# Semantic Search Roadmap
Technical roadmap for implementing production-grade semantic search and RAG capabilities in `doc-agent`.
---
## Architecture
### Vector Store: Provider Pattern
Support multiple vector store backends via a common interface.

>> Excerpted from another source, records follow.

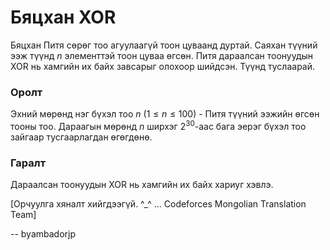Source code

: Бяцхан XOR
==========
Бяцхан Питя сөрөг тоо агуулаагүй тоон цуваанд дуртай. Саяхан түүний ээж түүнд $n$ элементтэй тоон цуваа өгсөн. Питя дараалсан тоонуудын XOR нь хамгийн их байх завсарыг олохоор шийдсэн. Түүнд туслаарай.

### Оролт

Эхний мөрөнд нэг бүхэл тоо $n$ ($1 ≤ n ≤ 100$) - Питя түүний ээжийн өгсөн тооны тоо. Дараагын мөрөнд $n$ ширхэг $2^30$-аас бага эерэг бүхэл тоо зайгаар тусгаарлагдан өгөгдөнө.

### Гаралт

Дараалсан тоонуудын XOR нь хамгийн их байх хариуг хэвлэ.

[Орчуулга хяналт хийгдээгүй. ^_^ ... Codeforces Mongolian Translation Team]

-- byambadorjp

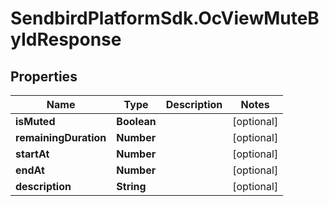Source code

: # SendbirdPlatformSdk.OcViewMuteByIdResponse

## Properties

Name | Type | Description | Notes
------------ | ------------- | ------------- | -------------
**isMuted** | **Boolean** |  | [optional] 
**remainingDuration** | **Number** |  | [optional] 
**startAt** | **Number** |  | [optional] 
**endAt** | **Number** |  | [optional] 
**description** | **String** |  | [optional] 


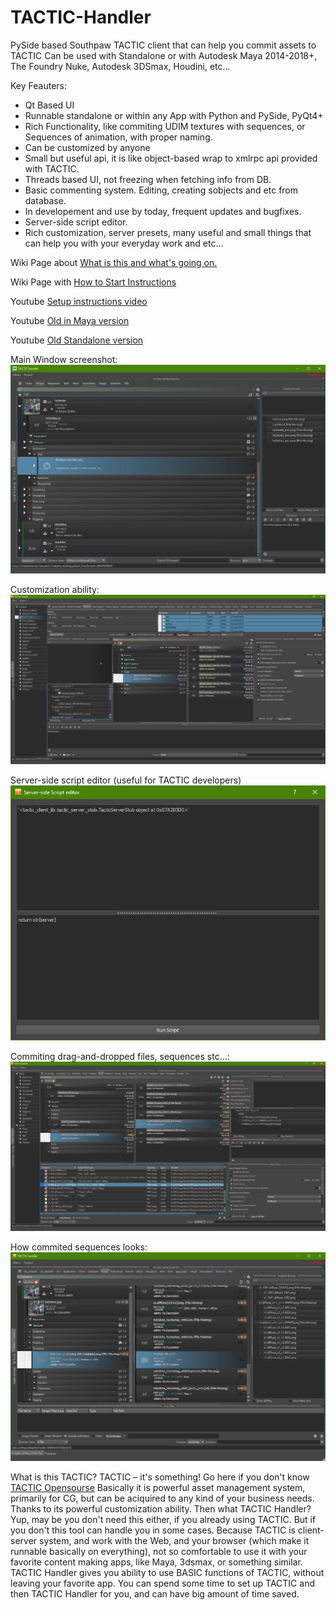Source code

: # TACTIC-Handler
PySide based Southpaw TACTIC client that can help you commit assets to TACTIC
Can be used with Standalone or with Autodesk Maya 2014-2018+, The Foundry Nuke, Autodesk 3DSmax, Houdini, etc...

Key Feauters:
* Qt Based UI
* Runnable standalone or within any App with Python and PySide, PyQt4+
* Rich Functionality, like commiting UDIM textures with sequences, or Sequences of animation, with proper naming.
* Can be customized by anyone
* Small but useful api, it is like object-based wrap to xmlrpc api provided with TACTIC.
* Threads based UI, not freezing when fetching info from DB.
* Basic commenting system. Editing, creating sobjects and etc from database.
* In developement and use by today, frequent updates and bugfixes.
* Server-side script editor.
* Rich customization, server presets, many useful and small things that can help you with your everyday work and etc...

Wiki Page about [What is this and what's going on.](https://github.com/listyque/TACTIC-Handler/wiki/What-is-this-and-what's-going-on. "What is this and what's going on.")


Wiki Page with [How to Start Instructions](https://github.com/listyque/TACTIC-Handler/wiki/Setup-Instrcutions-(updated) "How to Start Instructions")

Youtube [Setup instructions video](www.youtube.com/watch?v=z6sDVUhGNbI)

Youtube [Old in Maya version](https://www.youtube.com/watch?v=E3CIjbZIHGM)

Youtube [Old Standalone version](https://www.youtube.com/watch?v=FD0dHPTBXSw)

Main Window screenshot:
![Main Window](/screenshots/old/24.12.2017/new_tabs.png)

Customization ability:
![Customization](/screenshots/old/05.10.2017/any_interface_tweaks.png)

Server-side script editor (useful for TACTIC developers)
![Server-side script editor](/screenshots/old/05.10.2017/serverside_script_runner.png)

Commiting drag-and-dropped files, sequences stc...:
![Commiting](/screenshots/old/07.12.2017/new_drop_plate_and_checkins.png)

How commited sequences looks:
![Sequences](/screenshots/old/21.12.2017/multiple_checkin_with_sequences.png)

What is this TACTIC?
TACTIC – it's something! Go here if you don't know [TACTIC Opensourse](https://github.com/listyque/TACTIC)
Basically it is powerful asset management system, primarily for CG, but can be aciquired to any kind of your business needs. Thanks to its powerful customization ability.
Then what TACTIC Handler?
Yup, may be you don't need this either, if you already using TACTIC. But if you don't this tool can handle you in some cases. 
Because TACTIC is client-server system, and work with the Web, and your browser (which make it runnable basically on everything), not so comfortable to use it with your favorite content making apps, like Maya, 3dsmax, or something similar. TACTIC Handler gives you ability to use BASIC functions of TACTIC, without leaving your favorite app. You can spend some time to set up TACTIC and then TACTIC Handler for you, and can have big amount of time saved.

The vector store is decoupled from chunk storage—it only knows about IDs and embeddings.
```typescript
interface VectorStoreItem {
id: string; // maps to Chunk.id
embedding: number[];
metadata?: Record<string, unknown>; // for filtering
}
interface VectorStoreResult {
id: string;
score: number;
}
interface VectorStore {
name: string;
insert(items: VectorStoreItem[]): Promise<void>;
search(
queryEmbedding: number[],
topK: number,
filters?: Record<string, unknown>
): Promise<VectorStoreResult[]>;
delete(ids: string[]): Promise<void>;
}
```
Implementations:
- `CustomVectorStore` — brute-force → HNSW
- `LanceDBVectorStore` — baseline comparison
The search orchestrator hydrates results by joining `VectorStoreResult.id` against the `chunks` table.
### Chunking Strategies
| Strategy | Flag | Implementation | Best For |
|----------|------|----------------|----------|
| **Line** | `--chunk line` | Split on `\n`, group empty lines | Receipts, invoices |
| **Sentence** | `--chunk sentence` | NLP tokenizer | Natural text |
| **Semantic** | `--chunk semantic` | LLM-assisted boundary detection | Contracts, reports |
Auto-routing by document type:
- Receipts/invoices → `line`
- Bank statements → `line` or `sentence`
- Contracts/reports → `semantic`
### Embedding Providers
```typescript
interface EmbeddingProvider {
name: string;
dims: number;
embed(texts: string[]): Promise<number[][]>;
}
```
| Provider | Models | Notes |
|----------|--------|-------|
| **Ollama** (default) | `nomic-embed-text`, `mxbai-embed-large` | Local, no API key |
| **OpenAI** | `text-embedding-3-small` | High quality |
| **Gemini** | `text-embedding-005`, `text-multilingual-embedding-002` | Multilingual support |
| **Transformers.js** | Local ONNX | Zero external deps |
### LLM Providers
```typescript
interface LLMProvider {
name: string;
generate(prompt: string, options?: { system?: string }): Promise<string>;
}
```
| Provider | Models | Notes |
|----------|--------|-------|
| **Ollama** (default) | `llama3.2`, `mistral` | Local |
| **OpenAI** | `gpt-4o-mini` | High quality |
| **Gemini** | `gemini-1.5-flash` | Fast |
### Storage Model
```sql
CREATE TABLE chunks (
id TEXT PRIMARY KEY,
document_id INTEGER REFERENCES documents(id),
content TEXT NOT NULL,
metadata JSON,
chunk_index INTEGER NOT NULL
);
```
**Embedding storage:**
- **Phase 1:** SQLite BLOB (brute-force search)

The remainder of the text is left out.